Really good blog post on what may be the next diagnostic chapter in Fibromyalgia treatment.
“Recent efforts by these organizations clearly call for recognition that the most common cause of fibromyalgia is probably positional cervical cord compression. Hints of this became known in 1997 when fibromyalgia was noted to occur in high prevalence after neck trauma.”

EDS and Chronic Pain News & Info

Editor’s Memo: Fibromyalgia: Time To Be a Secondary Diagnosis?

This article presents a novel theory: “The most common cause of fibromyalgia is probably positional cervical cord compression.”

Fibromyalgia has undergone a most interesting metamorphosis over the past 30 years. Initially, most of us believed it to be a psychological phenomenon with no organic basis.

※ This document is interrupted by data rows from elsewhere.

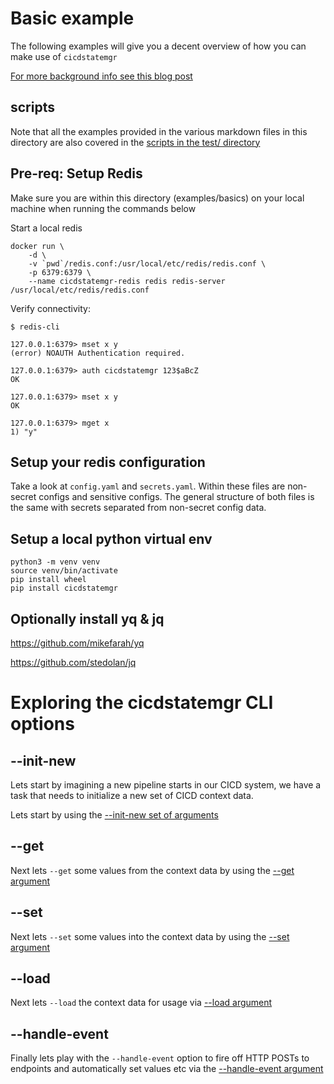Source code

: # Basic example

The following examples will give you a decent overview of how you can make use of `cicdstatemgr`

[For more background info see this blog post](https://bitsofinfo.wordpress.com/2020/08/13/tekton-pipelines-cicd-slack-triggers-state/)

## scripts

Note that all the examples provided in the various markdown files in this directory are also covered in the [scripts in the test/ directory](test/)

## Pre-req: Setup Redis

Make sure you are within this directory (examples/basics) on your local machine when running the commands below

Start a local redis
```
docker run \
    -d \
    -v `pwd`/redis.conf:/usr/local/etc/redis/redis.conf \
    -p 6379:6379 \
    --name cicdstatemgr-redis redis redis-server /usr/local/etc/redis/redis.conf
```

Verify connectivity:
```
$ redis-cli

127.0.0.1:6379> mset x y
(error) NOAUTH Authentication required.

127.0.0.1:6379> auth cicdstatemgr 123$aBcZ
OK

127.0.0.1:6379> mset x y
OK

127.0.0.1:6379> mget x
1) "y"
```

## Setup your redis configuration

Take a look at `config.yaml` and `secrets.yaml`. Within these files are non-secret configs and sensitive configs. The general structure of both files is the same with secrets separated from non-secret config data. 

## Setup a local python virtual env

```
python3 -m venv venv
source venv/bin/activate
pip install wheel
pip install cicdstatemgr
```

## Optionally install yq & jq

https://github.com/mikefarah/yq

https://github.com/stedolan/jq

# Exploring the cicdstatemgr CLI options

## --init-new

Lets start by imagining a new pipeline starts in our CICD system, we have a task that needs to initialize a new set of CICD context data.

Lets start by using the [--init-new set of arguments](INIT_NEW.md)

## --get

Next lets `--get` some values from the context data by using the [--get argument](GET.md)

## --set

Next lets `--set` some values into the context data by using the [--set argument](SET.md)

## --load

Next lets `--load` the context data for usage via [--load argument](LOAD.md)

## --handle-event

Finally lets play with the `--handle-event` option to fire off HTTP POSTs to endpoints and automatically set values etc via the [--handle-event argument](HANDLE_EVENT.md)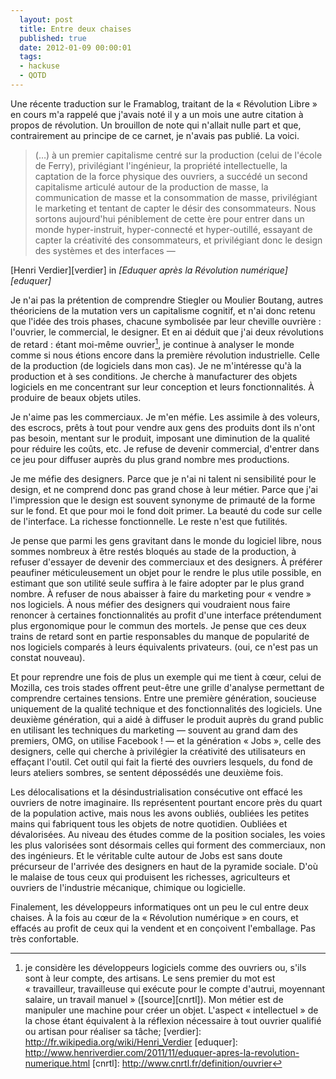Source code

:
 ```yaml
---
  layout: post
  title: Entre deux chaises
  published: true
  date: 2012-01-09 00:00:01
  tags:
  - hackuse
  - QOTD
---
```


Une récente traduction sur le Framablog, traitant de la «&nbsp;Révolution Libre&nbsp;» en cours m'a rappelé que j'avais noté il y a un mois une autre citation à propos de révolution. Un brouillon de note qui n'allait nulle part et que, contrairement au principe de ce carnet, je n'avais pas publié. La voici.

<section vocab="http://schema.org/" about="" typeof="Article">
<blockquote cite="http://www.henriverdier.com/2011/11/eduquer-apres-la-revolution-numerique.html" property="articleBody">
<div markdown="1">
(…) à un premier capitalisme centré sur la production (celui de l'école de Ferry), privilégiant l'ingénieur, la propriété intellectuelle, la captation de la force physique des ouvriers, a succédé un second capitalisme articulé autour de la production de masse, la communication de masse et la consommation de masse, privilégiant le marketing et tentant de capter le désir des consommateurs. Nous sortons aujourd'hui péniblement de cette ère pour entrer dans un monde hyper-instruit, hyper-connecté et hyper-outillé, essayant de capter la créativité des consommateurs, et privilégiant donc le design des systèmes et des interfaces — 
</div>
</blockquote>
<footer><span class="author vcard"><span property="dc:contributor" class="fn">[Henri Verdier][verdier]</span></span> in <cite>[Eduquer après la Révolution numérique][eduquer]</cite></footer>
</section>

Je n'ai pas la prétention de comprendre Stiegler ou Moulier Boutang, autres théoriciens de la mutation vers un capitalisme cognitif, et n'ai donc retenu que l'idée des trois phases, chacune symbolisée par leur cheville ouvrière&nbsp;: l'ouvrier, le commercial, le designer. Et en ai déduit que j'ai deux révolutions de retard&nbsp;: étant moi-même ouvrier[^ouvrier], je continue à analyser le monde comme si nous étions encore dans la première révolution industrielle. Celle de la production (de logiciels dans mon cas). Je ne m'intéresse qu'à la production et à ses conditions. Je cherche à manufacturer des objets logiciels en me concentrant sur leur conception et leurs fonctionnalités. À produire de beaux objets utiles.

Je n'aime pas les commerciaux. Je m'en méfie. Les assimile à des voleurs, des escrocs, prêts à tout pour vendre aux gens des produits dont ils n'ont pas besoin, mentant sur le produit, imposant une diminution de la qualité pour réduire les coûts, etc. Je refuse de devenir commercial, d'entrer dans ce jeu pour diffuser auprès du plus grand nombre mes productions.

Je me méfie des designers. Parce que je n'ai ni talent ni sensibilité pour le design, et ne comprend donc pas grand chose à leur métier. Parce que j'ai l'impression que le design est souvent synonyme de primauté de la forme sur le fond. Et que pour moi le fond doit primer. La beauté du code sur celle de l'interface. La richesse fonctionnelle. Le reste n'est que futilités.

Je pense que parmi les gens gravitant dans le monde du logiciel libre, nous sommes nombreux à être restés bloqués au stade de la production, à refuser d'essayer de devenir des commerciaux et des designers. À préférer peaufiner méticuleusement un objet pour le rendre le plus utile possible, en estimant que son utilité seule suffira à le faire adopter par le plus grand nombre. À refuser de nous abaisser à faire du marketing pour «&nbsp;vendre&nbsp;» nos logiciels. À nous méfier des designers qui voudraient nous faire renoncer à certaines fonctionnalités au profit d'une interface prétendument plus ergonomique pour le commun des mortels. Je pense que ces deux trains de retard sont en partie responsables du manque de popularité de nos logiciels comparés à leurs équivalents privateurs. (oui, ce n'est pas un constat nouveau).

Et pour reprendre une fois de plus un exemple qui me tient à cœur, celui de Mozilla, ces trois stades offrent peut-être une grille d'analyse permettant de comprendre certaines tensions. Entre une première génération, soucieuse uniquement de la qualité technique et des fonctionnalités des logiciels. Une deuxième génération, qui a aidé à diffuser le produit auprès du grand public en utilisant les techniques du marketing —&nbsp;souvent au grand dam des premiers, OMG, on utilise Facebook&nbsp;!&nbsp;— et la génération «&nbsp;Jobs&nbsp;», celle des designers, celle qui cherche à privilégier la créativité des utilisateurs en effaçant l'outil. Cet outil qui fait la fierté des ouvriers lesquels, du fond de leurs ateliers sombres, se sentent dépossédés une deuxième fois.

Les délocalisations et la désindustrialisation consécutive ont effacé les ouvriers de notre imaginaire. Ils représentent pourtant encore près du quart de la population active, mais nous les avons oubliés, oubliées les petites mains qui fabriquent tous les objets de notre quotidien. Oubliées et dévalorisées. Au niveau des études comme de la position sociales, les voies les plus valorisées sont désormais celles qui forment des commerciaux, non des ingénieurs. Et le véritable culte autour de Jobs est sans doute précurseur de l'arrivée des designers en haut de la pyramide sociale. D'où le malaise de tous ceux qui produisent les richesses, agriculteurs et ouvriers de l'industrie mécanique, chimique ou logicielle.

Finalement, les développeurs informatiques ont un peu le cul entre deux chaises. À la fois au cœur de la «&nbsp;Révolution numérique&nbsp;» en cours, et effacés au profit de ceux qui la vendent et en conçoivent l'emballage. Pas très confortable.

[^ouvrier]: je considère les développeurs logiciels comme des ouvriers ou, s'ils sont à leur compte, des artisans. Le sens premier du mot est «&nbsp;travailleur, travailleuse qui exécute pour le compte d'autrui, moyennant salaire, un travail manuel&nbsp;» ([source][cnrtl]). Mon métier est de manipuler une machine pour créer un objet. L'aspect «&nbsp;intellectuel&nbsp;» de la chose étant équivalent à la réflexion nécessaire à tout ouvrier qualifié ou artisan pour réaliser sa tâche;
[verdier]: http://fr.wikipedia.org/wiki/Henri_Verdier
[eduquer]: http://www.henriverdier.com/2011/11/eduquer-apres-la-revolution-numerique.html
[cnrtl]: http://www.cnrtl.fr/definition/ouvrier


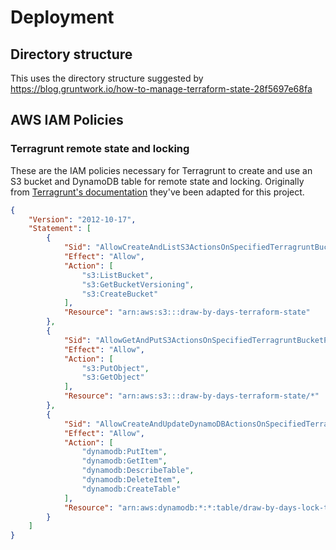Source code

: # Deployment

## Directory structure

This uses the directory structure suggested by https://blog.gruntwork.io/how-to-manage-terraform-state-28f5697e68fa

## AWS IAM Policies

### Terragrunt remote state and locking

These are the IAM policies necessary for Terragrunt to create and use an S3 bucket and DynamoDB table
for remote state and locking. Originally from [Terragrunt's documentation](https://github.com/gruntwork-io/terragrunt#aws-iam-policies) they've been adapted for this project.

```json
{
    "Version": "2012-10-17",
    "Statement": [
        {
            "Sid": "AllowCreateAndListS3ActionsOnSpecifiedTerragruntBucket",
            "Effect": "Allow",
            "Action": [
                "s3:ListBucket",
                "s3:GetBucketVersioning",
                "s3:CreateBucket"
            ],
            "Resource": "arn:aws:s3:::draw-by-days-terraform-state"
        },
        {
            "Sid": "AllowGetAndPutS3ActionsOnSpecifiedTerragruntBucketPath",
            "Effect": "Allow",
            "Action": [
                "s3:PutObject",
                "s3:GetObject"
            ],
            "Resource": "arn:aws:s3:::draw-by-days-terraform-state/*"
        },
        {
            "Sid": "AllowCreateAndUpdateDynamoDBActionsOnSpecifiedTerragruntTable",
            "Effect": "Allow",
            "Action": [
                "dynamodb:PutItem",
                "dynamodb:GetItem",
                "dynamodb:DescribeTable",
                "dynamodb:DeleteItem",
                "dynamodb:CreateTable"
            ],
            "Resource": "arn:aws:dynamodb:*:*:table/draw-by-days-lock-table"
        }
    ]
}
```
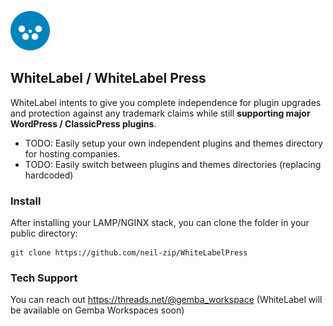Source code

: <a href="#"><img src="wp-admin/images/whitelabelpress-logo.png" height="63"></a>

## WhiteLabel / WhiteLabel Press
WhiteLabel intents to give you complete independence for plugin upgrades and protection against any trademark claims while still **supporting major WordPress / ClassicPress plugins**.
- TODO: Easily setup your own independent plugins and themes directory for hosting companies.
- TODO: Easily switch between plugins and themes directories (replacing hardcoded)


### Install
After installing your LAMP/NGINX stack, you can clone the folder in your public directory:
```
git clone https://github.com/neil-zip/WhiteLabelPress
```

### Tech Support
You can reach out https://threads.net/@gemba_workspace (WhiteLabel will be available on Gemba Workspaces soon)
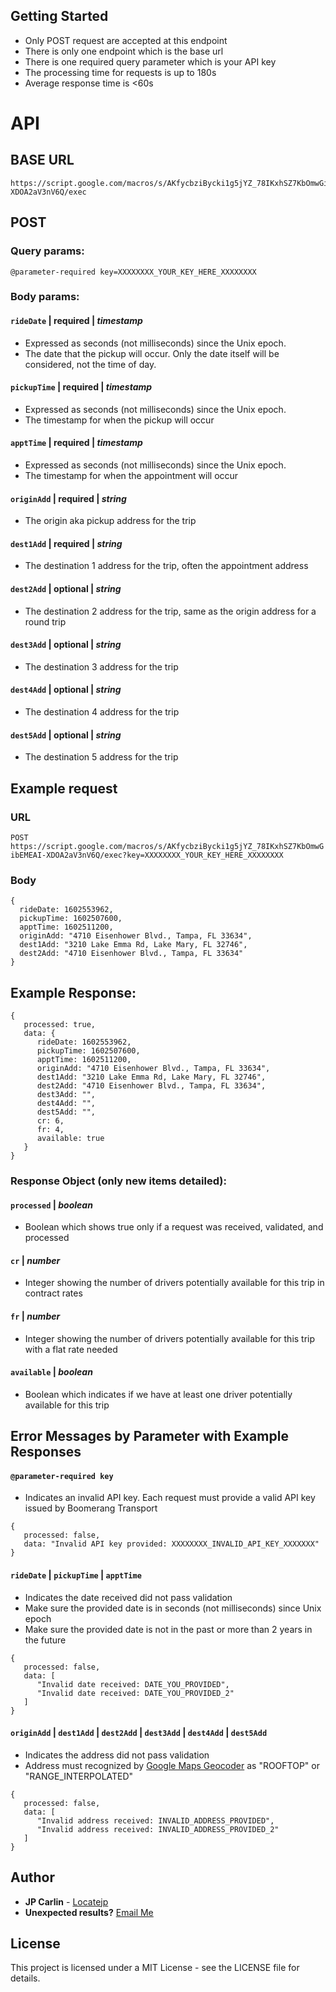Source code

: ## Getting Started
* Only POST request are accepted at this endpoint
* There is only one endpoint which is the base url
* There is one required query parameter which is your API key
* The processing time for requests is up to 180s
* Average response time is <60s

# API

## BASE URL
```
https://script.google.com/macros/s/AKfycbziBycki1g5jYZ_78IKxhSZ7KbOmwGibEMEAI-XDOA2aV3nV6Q/exec
```

## POST
### Query params:
```
@parameter-required key=XXXXXXXX_YOUR_KEY_HERE_XXXXXXXX
```
### Body params:
#### `rideDate` | required | *timestamp*
* Expressed as seconds (not milliseconds) since the Unix epoch.
* The date that the pickup will occur. Only the date itself will be considered, not the time of day.
#### `pickupTime` | required | *timestamp*
* Expressed as seconds (not milliseconds) since the Unix epoch.
* The timestamp for when the pickup will occur
#### `apptTime` | required | *timestamp*
* Expressed as seconds (not milliseconds) since the Unix epoch.
* The timestamp for when the appointment will occur
#### `originAdd` | required | *string*
* The origin aka pickup address for the trip 
#### `dest1Add` | required | *string*
* The destination 1 address for the trip, often the appointment address
#### `dest2Add` | optional | *string*
* The destination 2 address for the trip, same as the origin address for a round trip
#### `dest3Add` | optional | *string*
* The destination 3 address for the trip
#### `dest4Add` | optional | *string*
* The destination 4 address for the trip
#### `dest5Add` | optional | *string*
* The destination 5 address for the trip


## Example request 
### URL
`POST https://script.google.com/macros/s/AKfycbziBycki1g5jYZ_78IKxhSZ7KbOmwGibEMEAI-XDOA2aV3nV6Q/exec?key=XXXXXXXX_YOUR_KEY_HERE_XXXXXXXX`
### Body
```
{
  rideDate: 1602553962,
  pickupTime: 1602507600,
  apptTime: 1602511200,
  originAdd: "4710 Eisenhower Blvd., Tampa, FL 33634",
  dest1Add: "3210 Lake Emma Rd, Lake Mary, FL 32746",
  dest2Add: "4710 Eisenhower Blvd., Tampa, FL 33634"
}
```

## Example Response:
```
{
   processed: true,
   data: {
      rideDate: 1602553962,
      pickupTime: 1602507600,
      apptTime: 1602511200,
      originAdd: "4710 Eisenhower Blvd., Tampa, FL 33634",
      dest1Add: "3210 Lake Emma Rd, Lake Mary, FL 32746",
      dest2Add: "4710 Eisenhower Blvd., Tampa, FL 33634",
      dest3Add: "",
      dest4Add: "",
      dest5Add: "",
      cr: 6,
      fr: 4,
      available: true
   }
}
```
### Response Object (only new items detailed):
#### `processed` | *boolean*
* Boolean which shows true only if a request was received, validated, and processed
#### `cr` | *number*
* Integer showing the number of drivers potentially available for this trip in contract rates
#### `fr` | *number*
* Integer showing the number of drivers potentially available for this trip with a flat rate needed
#### `available` | *boolean*
* Boolean which indicates if we have at least one driver potentially available for this trip

## Error Messages by Parameter with Example Responses
#### `@parameter-required key` 
* Indicates an invalid API key.  Each request must provide a valid API key issued by Boomerang Transport
```
{
   processed: false,
   data: "Invalid API key provided: XXXXXXXX_INVALID_API_KEY_XXXXXXX"
}
```
#### `rideDate` | `pickupTime` | `apptTime`
* Indicates the date received did not pass validation
* Make sure the provided date is in seconds (not milliseconds) since Unix epoch
* Make sure the provided date is not in the past or more than 2 years in the future
```
{
   processed: false,
   data: [
      "Invalid date received: DATE_YOU_PROVIDED",
      "Invalid date received: DATE_YOU_PROVIDED_2"
   ]
}
```
#### `originAdd` | `dest1Add` | `dest2Add` | `dest3Add` | `dest4Add` | `dest5Add`
* Indicates the address did not pass validation
* Address must recognized by [Google Maps Geocoder](https://developers.google.com/maps/documentation/geocoding/start) as "ROOFTOP" or "RANGE_INTERPOLATED"
```
{
   processed: false,
   data: [
      "Invalid address received: INVALID_ADDRESS_PROVIDED",
      "Invalid address received: INVALID_ADDRESS_PROVIDED_2"
   ]
}
```

## Author

* **JP Carlin**  - [Locatejp](https://github.com/locatejp)
* **Unexpected results?** [Email Me](mailto:admin@boomerangtransport.net)

## License

This project is licensed under a MIT License - see the LICENSE file for details.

The first transition was when it became recognized as a myofacial disease with trigger points (fibrositis). In 1990, the American College of Rheumatology Research Classification Criteria (ACR RCC) for fibromyalgia was published. The criteria required two components for fibromyalgia: a patient’s history of chronic widespread pain for at least 3 months, and ≥11 of 18 painfully tender soft tissue sites on physical examination

Late in the 1990s, the concept of a central, autonomic hyperfunctional state with neurotransmitter deficiencies and lack of restorative sleep were proposed as the causative factors.